(Beginning of SOURCE MATERIAL)

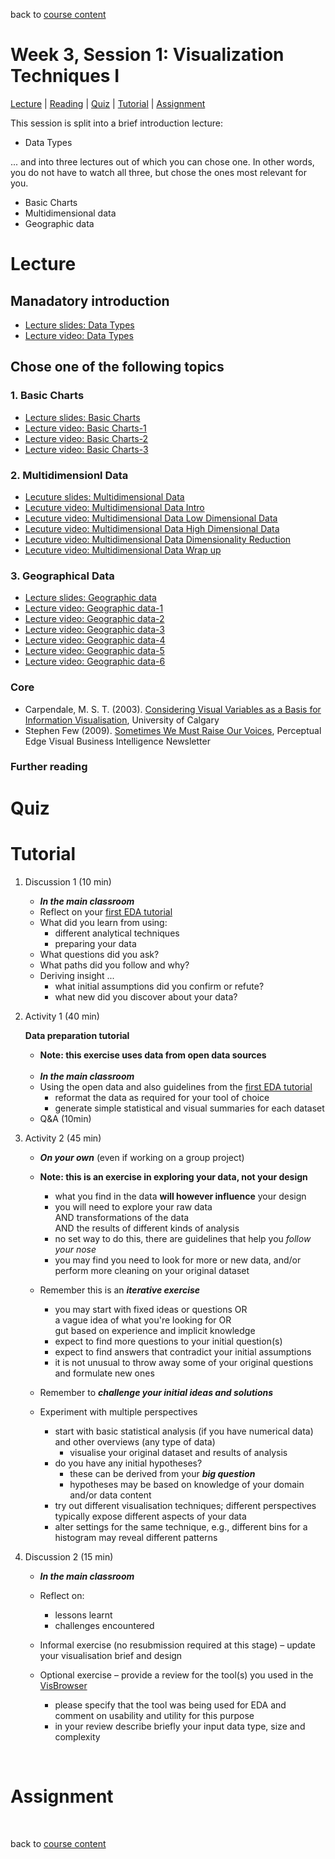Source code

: back to [course content](index)


# Week 3, Session 1: Visualization Techniques I

[Lecture](#lecture) | [Reading](#reading) | [Quiz](#quiz) | [Tutorial](#tutorial-design-sketching) | [Assignment](#assignment)

This session is split into a brief introduction lecture:

* Data Types

... and into three lectures out of which you can chose one. In other words, you do not have to watch all three, but chose the ones most relevant for you.

* Basic Charts
* Multidimensional data
* Geographic data


# Lecture 

## Manadatory introduction
* [Lecture slides: Data Types](files/3-Data-Types.pdf)  
* [Lecture video: Data Types](https://drive.google.com/file/d/1zbY69F9pDo_lGhTtHArZyWbnSbtwZAuG/view?usp=sharing)

## Chose one of the following topics

### 1. Basic Charts
* [Lecture slides: Basic Charts](files/3-Basic-Charts.pdf)  
* [Lecture video: Basic Charts-1](https://drive.google.com/file/d/1GY_lwnmeA0AvE_jv6uH1a0ILnu5rQ4zt/view?usp=sharing)
* [Lecture video: Basic Charts-2](https://drive.google.com/file/d/1ZKmD132J0PXp7sZnbyes0Y_PSjgkOJYK/view?usp=sharing)
* [Lecture video: Basic Charts-3](https://drive.google.com/file/d/1get7_tvs9KGobV0hG6pHdnzBGBbWG8uJ/view?usp=sharing)


### 2. Multidimensionl Data
* [Lecuture slides: Multidimensional Data](files/3-MultivariateData.pdf)
* [Lecuture video: Multidimensional Data Intro](https://drive.google.com/file/d/1c6tPcYhdnOU_pugETIz9UDvV0yDBRwNZ/view?usp=sharing)
* [Lecuture video: Multidimensional Data Low Dimensional Data](https://drive.google.com/file/d/1ssi64rHDpmY9HX3JGwygD0zzaD_V9DKx/view?usp=sharing)
* [Lecuture video: Multidimensional Data High Dimensional Data](https://drive.google.com/file/d/1cWT62091XAwvNjzhWkMbzK9JxJd17DeW/view?usp=sharing)
* [Lecuture video: Multidimensional Data Dimensionality Reduction](https://drive.google.com/file/d/1Sz2y2xl8V0zESbkfdfkqIMjFWjapnqVH/view?usp=sharing)
* [Lecuture video: Multidimensional Data Wrap up](https://drive.google.com/file/d/16ISNs2QBLh217LQWjdndTBIq6FYeH5Di/view?usp=sharing)

### 3. Geographical Data
* [Lecture slides: Geographic data](files/3-Geographic.pdf)  
* [Lecture video: Geographic data-1](https://drive.google.com/file/d/1eIebWZRHLYmAF06_3U9DiuoNNRR-DVCk/view?usp=sharing)  
* [Lecture video: Geographic data-2](https://drive.google.com/file/d/1eLNm5QFb7n-41kQeMcHTYDm_yhuGrl5-/view?usp=sharing)  
* [Lecture video: Geographic data-3](https://drive.google.com/file/d/1eLNm5QFb7n-41kQeMcHTYDm_yhuGrl5-/view?usp=sharing)  
* [Lecture video: Geographic data-4](https://drive.google.com/file/d/1YMCYG8Zy0741SO30z1rvLnqDCc3AKZ07/view?usp=sharing)  
* [Lecture video: Geographic data-5](https://drive.google.com/file/d/1YMCYG8Zy0741SO30z1rvLnqDCc3AKZ07/view?usp=sharing)  
* [Lecture video: Geographic data-6](https://drive.google.com/file/d/1rT26X2QwtFUc0xT1BRNrg1wKg8tQg2Mw/view?usp=sharing)  


### Core
* Carpendale, M. S. T.  (2003). [Considering Visual Variables as a Basis for Information Visualisation](http://dx.doi.org/10.11575/PRISM/30495), University of Calgary
* Stephen Few (2009). [Sometimes We Must Raise Our Voices](http://www.perceptualedge.com/articles/visual_business_intelligence/sometimes_we_must_raise_our_voices.pdf), Perceptual Edge Visual Business Intelligence Newsletter

### Further reading

# Quiz

# Tutorial

1. Discussion 1 (10 min)
    * ***In the main classroom***
    * Reflect on your [first EDA tutorial](tutorials.md#1-2b)
    * What did you learn from using:
        - different analytical techniques
        - preparing your data
    - What questions did you ask?
    - What paths did you follow and why?
    - Deriving insight ...
        - what initial assumptions did you confirm or refute?
        - what new did you discover about your data?

1. Activity 1 (40 min) 

   __Data preparation tutorial__
      * __Note: this exercise uses data from open data sources__
    <!--  * This exercise uses data from National Records Scotland's 2019 population estimates<sup>[1](#ref-nrs-2019pop_estimates)</sup> and the time series<sup>[2](#ref-nrs-2019time_series)</sup> data-->
    <br />
    
    * ***In the main classroom***
    * Using the open data and also guidelines from the  [first EDA tutorial](tutorials.md#1-2b)
        - reformat the data as required for your tool of choice
        - generate simple statistical and visual summaries for each dataset
    * Q&A (10min)  

1. Activity 2 (45 min)
    * ***On your own*** (even if working on a group project)
  
    * __Note: this is an exercise in exploring your data, not your design__
        - what you find in the data __will however influence__ your design
        - you will need to explore your raw data  
            AND transformations of the data  
            AND the results of different kinds of analysis
        - no set way to do this, there are guidelines that help you _follow your nose_
        - you may find you need to look for more or new data, and/or perform more cleaning on your original dataset
    * Remember this is an ___iterative exercise___
        - you may start with fixed ideas or questions OR  
              a vague idea of what you're looking for OR  
              gut based on experience and implicit knowledge
        - expect to find more questions to your initial question(s)
        - expect to find answers that contradict your initial assumptions
        - it is not unusual to throw away some of your original questions and formulate new ones
    * Remember to ___challenge your initial ideas and solutions___
    * Experiment with multiple perspectives
        - start with basic statistical analysis (if you have numerical data) and other overviews (any type of data)
            - visualise your original dataset and results of analysis
        - do you have any initial hypotheses?
            - these can be derived from your ___big question___
            - hypotheses may be based on knowledge of your domain and/or data content
        - try out different visualisation techniques; different perspectives typically expose different aspects of your data
        - alter settings for the same technique, e.g., different bins for a histogram may reveal different patterns
  
  
1. Discussion 2 (15 min)
    * ***In the main classroom***
    * Reflect on:
      - lessons learnt
      - challenges encountered

    * Informal exercise (no resubmission required at this stage) &ndash; update your visualisation brief and design
    * Optional exercise &ndash; provide a review for the tool(s) you used in the [VisBrowser](https://vistools.net)
        - please specify that the tool was being used for EDA and comment on usability and utility for this purpose
        - in your review describe briefly your input data type, size and complexity
<p>&nbsp;</p>

# Assignment

<p>&nbsp;</p>

back to [course content](index)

(End of SOURCE MATERIAL)

* [YOUR TASK]: Write out only the lines that run from the line containing "open data sources__" through the line containing "- reformat the", both included, exactly as they appear above.

* [EXERCISE RESULT]:
      * __Note: this exercise uses data from open data sources__
    <!--  * This exercise uses data from National Records Scotland's 2019 population estimates<sup>[1](#ref-nrs-2019pop_estimates)</sup> and the time series<sup>[2](#ref-nrs-2019time_series)</sup> data-->
    <br />
    
    * ***In the main classroom***
    * Using the open data and also guidelines from the  [first EDA tutorial](tutorials.md#1-2b)
        - reformat the data as required for your tool of choice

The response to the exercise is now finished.